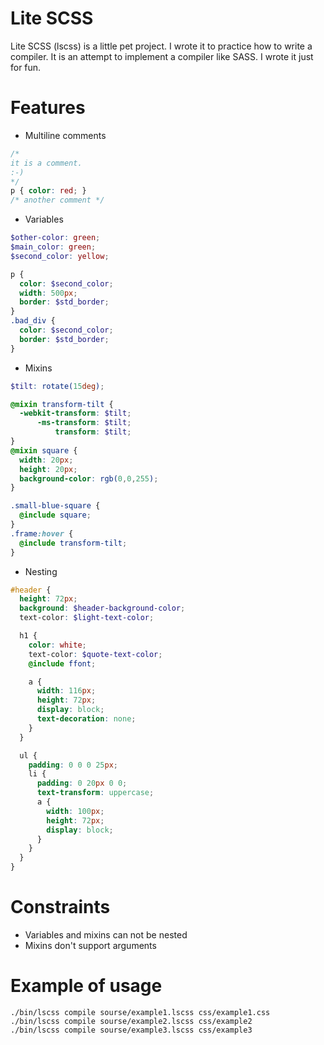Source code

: 
# Lite SCSS
Lite SCSS (lscss) is a little pet project. I wrote it to practice how to write a compiler. It is an attempt to implement a compiler like SASS. I wrote it just for fun.

# Features
* Multiline comments
```scss
/*
it is a comment.
:-)
*/
p { color: red; }
/* another comment */
```

* Variables
```scss
$other-color: green;
$main_color: green;
$second_color: yellow;

p {
  color: $second_color;
  width: 500px;
  border: $std_border;
}
.bad_div {
  color: $second_color;
  border: $std_border;
}
```

* Mixins
```scss
$tilt: rotate(15deg);

@mixin transform-tilt {
  -webkit-transform: $tilt;
      -ms-transform: $tilt;
          transform: $tilt;
}
@mixin square {
  width: 20px;
  height: 20px;
  background-color: rgb(0,0,255);
}

.small-blue-square {
  @include square;
}
.frame:hover {
  @include transform-tilt;
}
```

* Nesting
```scss
#header {
  height: 72px;
  background: $header-background-color;
  text-color: $light-text-color;

  h1 {
    color: white;
    text-color: $quote-text-color;
    @include ffont;

    a {
      width: 116px;
      height: 72px;
      display: block;
      text-decoration: none;
    }
  }

  ul {
    padding: 0 0 0 25px;
    li {
      padding: 0 20px 0 0;
      text-transform: uppercase;
      a {
        width: 100px;
        height: 72px;
        display: block;
      }
    }
  }
}
```

# Constraints
* Variables and mixins can not be nested
* Mixins don't support arguments

# Example of usage

```shell
./bin/lscss compile sourse/example1.lscss css/example1.css
./bin/lscss compile sourse/example2.lscss css/example2
./bin/lscss compile sourse/example3.lscss css/example3
```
-=-=-=-=-
The task: The expected answer is each line of the records above that includes the string "sourse".

Response:
./bin/lscss compile sourse/example1.lscss css/example1.css
./bin/lscss compile sourse/example2.lscss css/example2
./bin/lscss compile sourse/example3.lscss css/example3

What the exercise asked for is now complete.